Full details of Pim's life can be found in the Dictionary of South African Biography, Vol.1. Edited W.J. de Kock.

Archival history

In 1975 the papers were transferred to the Library as part of the papers of the late Joane Pim (daughter of J.H. Pim), on the instructions of the executors of her estate. A further donation of 6 letter-books was received in November 1975 from Mr. C.B. Brayshaw of the firm of Pim, Whiteley & Close, Johannesburg.

Immediate source of acquisition or transfer

Content and structure area

Scope and content

The papers of James Howard Pim contain personal documents, letters, memoranda, notebooks, press clippings, photographs, printed items and maps. The printed items have been kept with the papers because they complement the papers and in many cases have annotations in Pim's handwriting.

Subjects of interest include Ireland, the South African War (in particular the Siege of Kimberley), Johannesburg municipal affairs, politics, race relations, native welfare, education, economics, accountancy, art, literature and Quakerism. (For details of subjects see p.32). The term "native" has been used throughout the Inventory to describe the black people of South Africa because in the years when Pim was interested in black welfare, "native" was the legal and acceptable word and is the one he himself used, Through His brother, Sir Alan William Pim (1670- 1958; a distinguished colonial civil servant), Pim became well informed on Indian affairs and on the question of the Protectorates of Basutoland, Bechuanaland and Swaziland.

J.H. Pim corresponded with many people of note such as Sir Herbert Baker, D.C. Boonzaier, Central Louis Botha, Lord Buxton, L. Curtis, G. Dawson (editor of the Times), Sir Patrick Duncan, R. Fry, G. Goodman, General Hertzog, J.N. Hofmeyr, D.D.T. Jabavu, Sir Godfrey Lagden, T.E. Lawrence (of Arabia), F.S. Malan, Lord Milner, Lady Phillips, C.J. Rhodes, Lord Selborne, Field-Marshal J.C. Smuts, W.E. Stanford, P. Wenning and A.B. Xuma.

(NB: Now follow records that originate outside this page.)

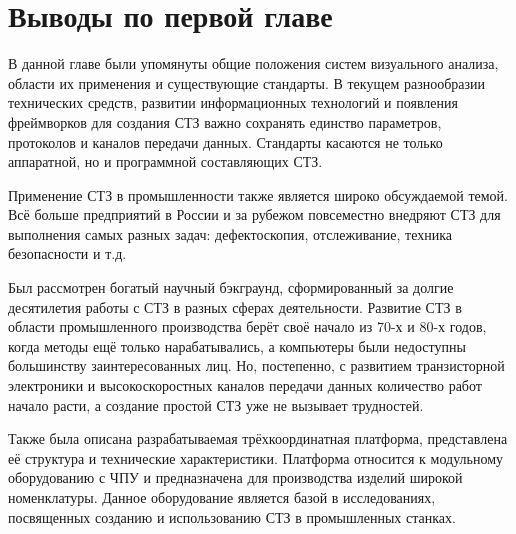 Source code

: \section{Выводы по первой главе} \label{sect1_6}

В данной главе были упомянуты общие положения систем визуального анализа, области их применения и существующие стандарты. В текущем разнообразии технических средств, развитии информационных технологий и появления фреймворков для создания СТЗ важно сохранять единство параметров, протоколов и каналов передачи данных. Стандарты касаются не только аппаратной, но и программной составляющих СТЗ.

Применение СТЗ в промышленности также является широко обсуждаемой темой. Всё больше предприятий в России и за рубежом повсеместно внедряют СТЗ для выполнения самых разных задач: дефектоскопия, отслеживание, техника безопасности и т.д.

Был рассмотрен богатый научный бэкграунд, сформированный за долгие десятилетия работы с СТЗ в разных сферах деятельности. Развитие СТЗ в области промышленного производства берёт своё начало из 70-х и 80-х годов, когда методы ещё только нарабатывались, а компьютеры были недоступны большинству заинтересованных лиц. Но, постепенно, с развитием транзисторной электроники и высокоскоростных каналов передачи данных количество работ начало расти, а создание простой СТЗ уже не вызывает трудностей.

Также была описана разрабатываемая трёхкоординатная платформа, представлена её структура и технические характеристики. Платформа относится к модульному оборудованию с ЧПУ и предназначена для производства изделий широкой номенклатуры. Данное оборудование является базой в исследованиях, посвященных созданию и использованию СТЗ в промышленных станках.
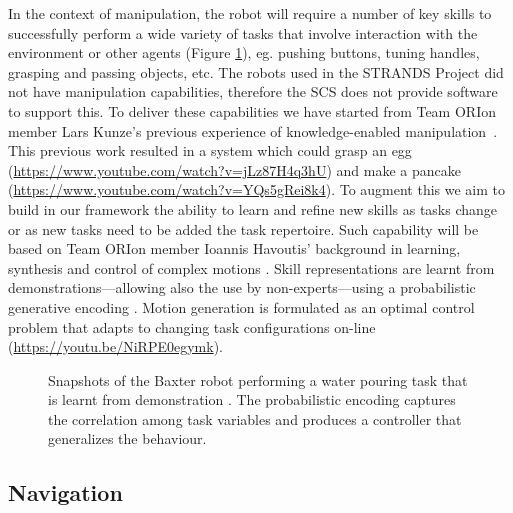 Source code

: \documentclass[runningheads,a4paper]{llncs}
\newcommand{\teamori}{Team ORIon}
\begin{document}
In the context of manipulation, the robot will require a number of key skills 
to successfully perform a wide
variety of tasks that involve interaction with the environment or other
agents (Figure \ref{fig:baxter_water_task}), eg. pushing buttons, tuning handles, grasping and passing objects, etc. 
% 
The robots used in the STRANDS Project did not have manipulation capabilities, therefore the SCS does not provide software to support this. To deliver these capabilities we have started from \teamori{} member Lars Kunze's previous experience of knowledge-enabled manipulation~\cite{kunze15aij}. This previous work resulted in a system which could grasp an egg (\url{https://www.youtube.com/watch?v=jLz87H4q3hU}) and make a pancake (\url{https://www.youtube.com/watch?v=YQs5gRei8k4}). 
%
To augment this we aim to build in our framework the ability
to learn and refine new skills as tasks change or as new tasks need to be added
the task repertoire. Such capability will be based on \teamori{} 
member Ioannis Havoutis' background in learning, synthesis and control of 
complex motions \cite{Havoutis16SSRR}. Skill representations
are learnt from demonstrations---allowing also the use by non-experts---using a probabilistic generative encoding %
\cite{Havoutis17ICRA}. Motion generation is formulated as an optimal
control problem that adapts to changing task configurations on-line \cite{Zeestraten17IROS,Zeestraten2017-RAL} (\url{https://youtu.be/NiRPE0egymk}).
\begin{figure}[!t]
	\centering
	\vspace{-10pt}%
	\caption{Snapshots of the Baxter robot performing a water pouring task that
	is learnt from demonstration \cite{Zeestraten2017-RAL}. The probabilistic
	encoding captures the correlation among task variables and produces a
	controller that generalizes the behaviour.}
	\label{fig:baxter_water_task}
	\vspace{-3ex}
\end{figure}

\subsection{Navigation}
\end{document}
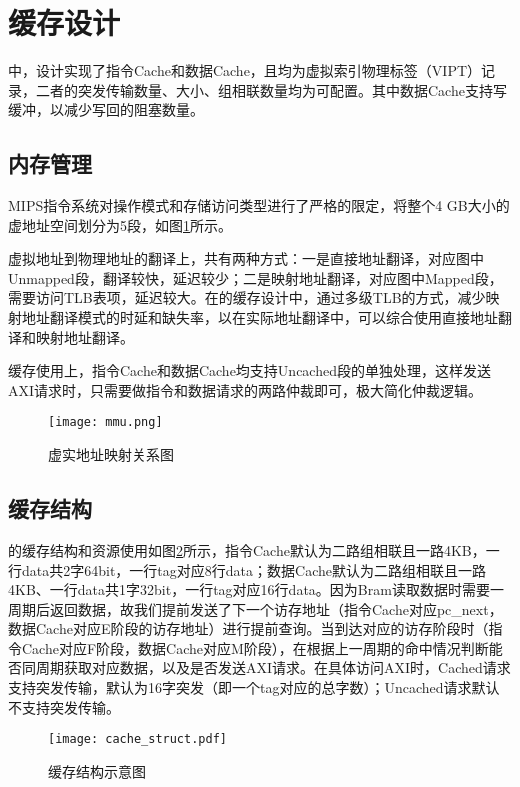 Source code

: \section{缓存设计}

\cpuname 中，设计实现了指令Cache和数据Cache，且均为虚拟索引物理标签（VIPT）记录，二者的突发传输数量、大小、组相联数量均为可配置。其中数据Cache支持写缓冲，以减少写回的阻塞数量。

\subsection{内存管理}
MIPS指令系统对操作模式和存储访问类型进行了严格的限定，将整个4 GB大小的虚地址空间划分为5段，如图\ref{img:mmu}所示。

虚拟地址到物理地址的翻译上，共有两种方式：一是直接地址翻译，对应图中Unmapped段，翻译较快，延迟较少；二是映射地址翻译，对应图中Mapped段，需要访问TLB表项，延迟较大。在\cpuname 的缓存设计中，通过多级TLB的方式，减少映射地址翻译模式的时延和缺失率，以在实际地址翻译中，可以综合使用直接地址翻译和映射地址翻译。

缓存使用上，指令Cache和数据Cache均支持Uncached段的单独处理，这样发送AXI请求时，只需要做指令和数据请求的两路仲裁即可，极大简化仲裁逻辑。

\begin{figure}[htpb]
    \centering
    \texttt{[image: mmu.png]}
    \caption{虚实地址映射关系图}
    \label{img:mmu}
\end{figure}

\subsection{缓存结构}
\cpuname 的缓存结构和资源使用如图\ref{img:struct}所示，指令Cache默认为二路组相联且一路4KB，一行data共2字64bit，一行tag对应8行data；数据Cache默认为二路组相联且一路4KB、一行data共1字32bit，一行tag对应16行data。因为Bram读取数据时需要一周期后返回数据，故我们提前发送了下一个访存地址（指令Cache对应pc\_next，数据Cache对应E阶段的访存地址）进行提前查询。当到达对应的访存阶段时（指令Cache对应F阶段，数据Cache对应M阶段），在根据上一周期的命中情况判断能否同周期获取对应数据，以及是否发送AXI请求。在具体访问AXI时，Cached请求支持突发传输，默认为16字突发（即一个tag对应的总字数）；Uncached请求默认不支持突发传输。

\begin{figure}[htpb]
    \centering
    \texttt{[image: cache\_struct.pdf]}
    \caption{\cpuname 缓存结构示意图}
    \label{img:struct}
\end{figure}

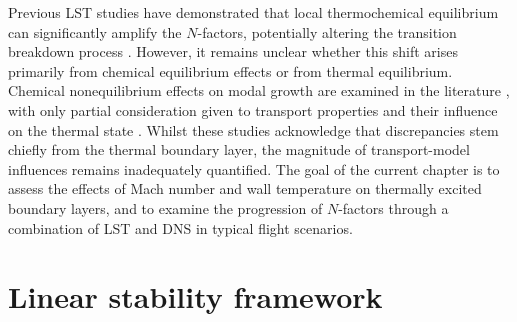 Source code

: Previous \gls{LST} studies have demonstrated that local thermochemical equilibrium can significantly amplify the $N$-factors, potentially altering the transition breakdown process \citep{MiroMiro2019}. However, it remains unclear whether this shift arises primarily from chemical equilibrium effects or from thermal equilibrium. Chemical nonequilibrium effects on modal growth are examined in the literature \citep{FrankoMacCormackLele2010}, with only partial consideration given to transport properties and their influence on the thermal state \citep{LyttleReed2005}. Whilst these studies acknowledge that discrepancies stem chiefly from the thermal boundary layer, the magnitude of transport-model influences remains inadequately quantified. The goal of the current chapter is to assess the effects of Mach number and wall temperature on thermally excited boundary layers, and to examine the progression of $N$-factors through a combination of \gls{LST} and \gls{DNS} in typical flight scenarios.




\section{Linear stability framework}



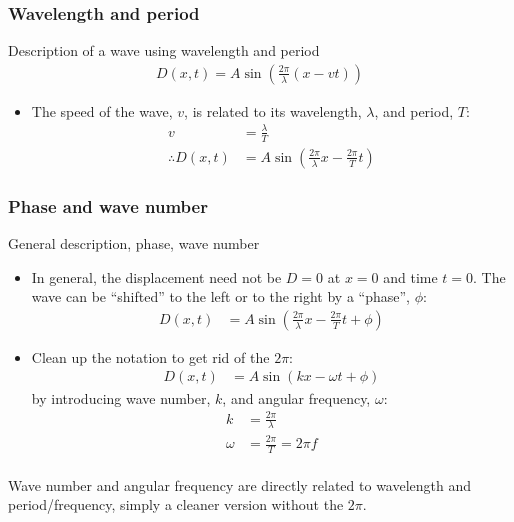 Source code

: \documentclass[aspectratio=169,
hyperref={colorlinks,urlcolor=blue}
]{beamer}
\begin{document}
\subsubsection{Wavelength and period}
\label{subsubsec:wavelengthandperiod}
\begin{frame}{Description of a wave using wavelength and period}
\begin{align*}
D(x,t) =A\sin\left (\frac{2\pi}{\lambda}(x-vt)\right)
\end{align*}
\begin{itemize}
\item The speed of the wave, $v$, is related to its wavelength, $\lambda$, and period, $T$:
\begin{align*}
v&=\frac{\lambda}{T}\\
\therefore D(x,t) &=A\sin\left (\frac{2\pi}{\lambda}x-\frac{2\pi}{T}t\right)
\end{align*}
\end{itemize}
\end{frame}


\subsubsection{Phase and wave number}
\label{subsubsec:phaseandwavenumber}
\begin{frame}{General description, phase, wave number}
\begin{itemize}
\item In general, the displacement need not be $D=0$ at $x=0$ and time $t=0$. The wave can be ``shifted'' to the left or to the right by a ``phase'', $\phi$:
\begin{align*}
 D(x,t) &=A\sin\left (\frac{2\pi}{\lambda}x-\frac{2\pi}{T}t +\phi\right)
\end{align*}
\item Clean up the notation to get rid of the $2\pi$:
\begin{align*}
 D(x,t) &=A\sin\left (kx-\omega t +\phi\right)
\end{align*}
by introducing wave number, $k$, and angular frequency, $\omega$:
\begin{align*}
k&=\frac{2\pi}{\lambda}\\
\omega&=\frac{2\pi}{T}=2\pi f\\
\end{align*}
\end{itemize}
\vspace{-0.5cm}
Wave number and angular frequency are directly related to wavelength and period/frequency, simply a cleaner version without the $2\pi$.
\end{frame}
\end{document}
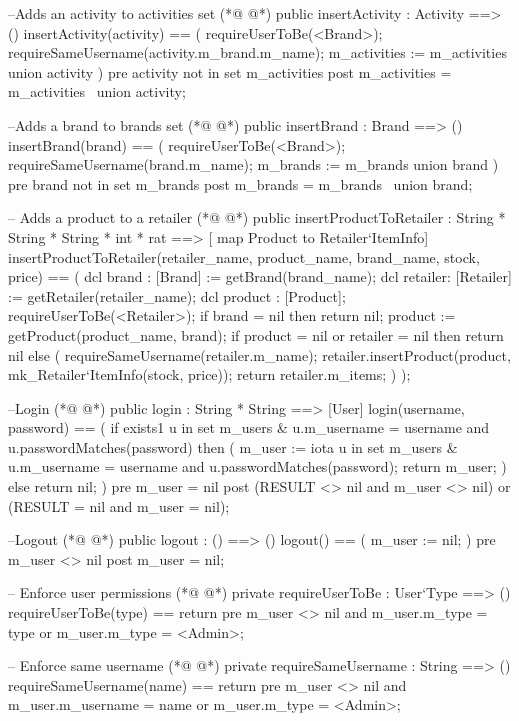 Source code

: \begin{vdmpp}[breaklines=true]
 --Adds an activity to activities set
(*@
\label{insertActivity:244}
@*)
 public insertActivity : Activity ==> ()
 insertActivity(activity) ==
 (
  requireUserToBe(<Brand>);
  requireSameUsername(activity.m_brand.m_name);
  m_activities := m_activities union {activity}
 )
 pre activity not in set m_activities
 post m_activities = m_activities~ union {activity};
 
 --Adds a brand to brands set
(*@
\label{insertBrand:255}
@*)
 public insertBrand : Brand ==> ()
 insertBrand(brand) ==
 (
  requireUserToBe(<Brand>);
  requireSameUsername(brand.m_name);
  m_brands := m_brands union {brand}
 )
 pre brand not in set m_brands
 post m_brands = m_brands~ union {brand};
 
 -- Adds a product to a retailer
(*@
\label{insertProductToRetailer:266}
@*)
 public insertProductToRetailer : String * String * String * int * rat ==> [ map Product to Retailer`ItemInfo]
 insertProductToRetailer(retailer_name, product_name, brand_name, stock, price) == 
 ( 
  dcl brand : [Brand] := getBrand(brand_name);
  dcl retailer: [Retailer] := getRetailer(retailer_name);
  dcl product : [Product];
  requireUserToBe(<Retailer>);
  if brand = nil then return nil;
  product := getProduct(product_name, brand);
  if product = nil or retailer = nil then return nil
  else (
   requireSameUsername(retailer.m_name);
   retailer.insertProduct(product, mk_Retailer`ItemInfo(stock, price));
   return retailer.m_items;
  )
 );
 
 --Login
(*@
\label{login:284}
@*)
 public login : String * String ==> [User]
 login(username, password) == 
 (
  if exists1 u in set m_users & u.m_username = username and u.passwordMatches(password)
   then ( 
    m_user := iota u in set m_users & u.m_username = username and u.passwordMatches(password);
    return m_user;
   )
  else return nil;
 )
 pre m_user = nil
 post (RESULT <> nil and m_user <> nil) or (RESULT = nil and m_user = nil);
 
 --Logout
(*@
\label{logout:298}
@*)
 public logout : () ==> ()
 logout() == 
 (
  m_user := nil;
 )
 pre m_user <> nil
 post m_user = nil;
 
 -- Enforce user permissions
(*@
\label{requireUserToBe:307}
@*)
 private requireUserToBe : User`Type ==> ()
 requireUserToBe(type) == return
 pre m_user <> nil and m_user.m_type = type or m_user.m_type = <Admin>;
 
 -- Enforce same username
(*@
\label{requireSameUsername:312}
@*)
 private requireSameUsername : String ==> ()
 requireSameUsername(name) == return
 pre m_user <> nil and m_user.m_username = name or m_user.m_type = <Admin>;
 

\end{vdmpp}
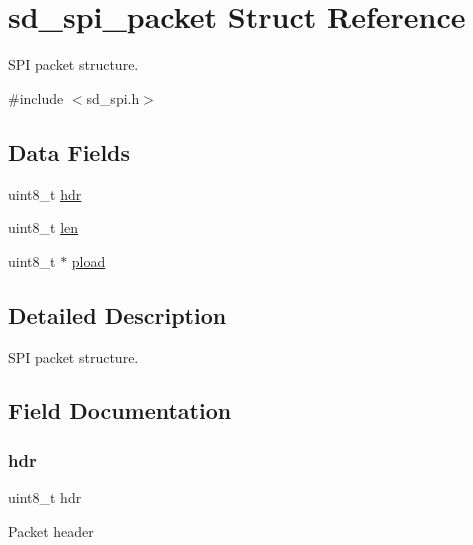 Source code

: \hypertarget{structsd__spi__packet}{}\section{sd\+\_\+spi\+\_\+packet Struct Reference}
\label{structsd__spi__packet}


S\+PI packet structure.  




{\ttfamily \#include $<$sd\+\_\+spi.\+h$>$}

\subsection*{Data Fields}
\begin{DoxyCompactItemize}
\item 
uint8\+\_\+t \mbox{\hyperlink{structsd__spi__packet_a85ae3ea863487ba420db83e0338c4e12}{hdr}}
\item 
uint8\+\_\+t \mbox{\hyperlink{structsd__spi__packet_a5723e60ffd628510c699eddbce90be23}{len}}
\item 
uint8\+\_\+t $\ast$ \mbox{\hyperlink{structsd__spi__packet_a9aacead5af8fd516f2301fe34ff50c29}{pload}}
\end{DoxyCompactItemize}


\subsection{Detailed Description}
S\+PI packet structure. 

\subsection{Field Documentation}
\mbox{\label{structsd__spi__packet_a85ae3ea863487ba420db83e0338c4e12}} 
\subsubsection{\texorpdfstring{hdr}{hdr}}
{\footnotesize\ttfamily uint8\+\_\+t hdr}

Packet header \mbox{\label{structsd__spi__packet_a5723e60ffd628510c699eddbce90be23}} 
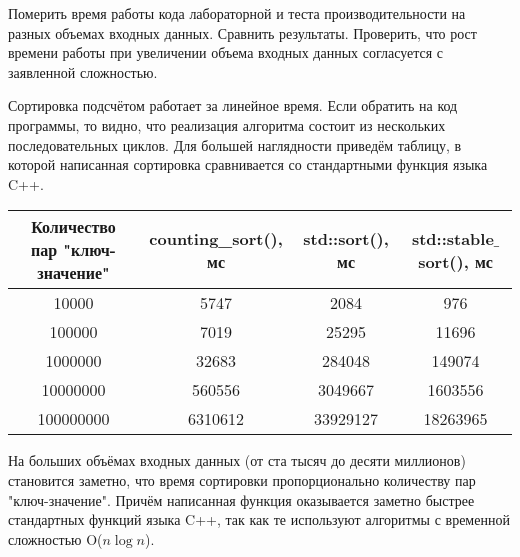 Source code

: \documentclass[12pt]{article}
\begin{document}
Померить время работы кода лабораторной и теста производительности
на разных объемах входных данных. Сравнить результаты. Проверить,
что рост времени работы при увеличении объема входных данных
согласуется с заявленной сложностью.

Сортировка подсчётом работает за линейное время. Если обратить на код программы, то видно, что реализация алгоритма состоит из нескольких последовательных циклов. Для большей наглядности приведём таблицу, в которой написанная сортировка сравнивается со стандартными функция языка C++.

\begin{center}
\begin{tabular}{ |c|c|c|c| }
    \hline
    Количество пар "ключ-значение" & counting\_sort(), мс & std::sort(), мс & std::stable$\_$sort(), мс \\
    \hline
    10000 & 5747 & 2084 & 976 \\
    100000 & 7019 & 25295 & 11696 \\
    1000000 & 32683 & 284048 & 149074 \\
    10000000 & 560556 & 3049667 & 1603556 \\
    100000000 & 6310612 & 33929127 & 18263965 \\
    \hline
    \end{tabular}
\end{center}

На больших объёмах входных данных (от ста тысяч до десяти миллионов) становится заметно, что время сортировки пропорционально количеству пар "ключ-значение". Причём написанная функция оказывается заметно быстрее стандартных функций языка C++, так как те используют алгоритмы с временной сложностью O($n \log{n}$).
\end{document}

Appraisal, destruction and scheduling

Accruals

System of arrangement

The collection was re-arranged in the Library according to archival form. J.N. Pim's correspondence was divided into incoming and outgoing. classified first by subject and then chronologically. The only exceptions to this rule were the personal and general political letters which were arranged alphabetically by name of correspondent and then chronologically.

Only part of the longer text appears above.